Data provided
# # # # #

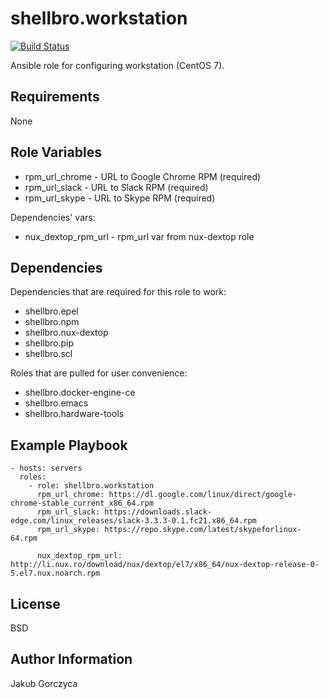 shellbro.workstation
===========

[![Build Status](https://travis-ci.org/shellbro/ansible-role-workstation.svg?branch=master)](https://travis-ci.org/shellbro/ansible-role-workstation)

Ansible role for configuring workstation (CentOS 7).

Requirements
------------

None

Role Variables
--------------

* rpm_url_chrome - URL to Google Chrome RPM (required)
* rpm_url_slack - URL to Slack RPM (required)
* rpm_url_skype - URL to Skype RPM (required)

Dependencies' vars:

* nux_dextop_rpm_url - rpm_url var from nux-dextop role

Dependencies
------------

Dependencies that are required for this role to work:

* shellbro.epel
* shellbro.npm
* shellbro.nux-dextop
* shellbro.pip
* shellbro.scl

Roles that are pulled for user convenience:

* shellbro.docker-engine-ce
* shellbro.emacs
* shellbro.hardware-tools

Example Playbook
----------------

    - hosts: servers
      roles:
        - role: shellbro.workstation
          rpm_url_chrome: https://dl.google.com/linux/direct/google-chrome-stable_current_x86_64.rpm
          rpm_url_slack: https://downloads.slack-edge.com/linux_releases/slack-3.3.3-0.1.fc21.x86_64.rpm
          rpm_url_skype: https://repo.skype.com/latest/skypeforlinux-64.rpm

          nux_dextop_rpm_url: http://li.nux.ro/download/nux/dextop/el7/x86_64/nux-dextop-release-0-5.el7.nux.noarch.rpm

License
-------

BSD

Author Information
------------------

Jakub Gorczyca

# # # # #

About this task
If a line in the records above contains the string "Dependencies", copy that line out.

Exercise answer
Dependencies' vars:
Dependencies
Dependencies that are required for this role to work:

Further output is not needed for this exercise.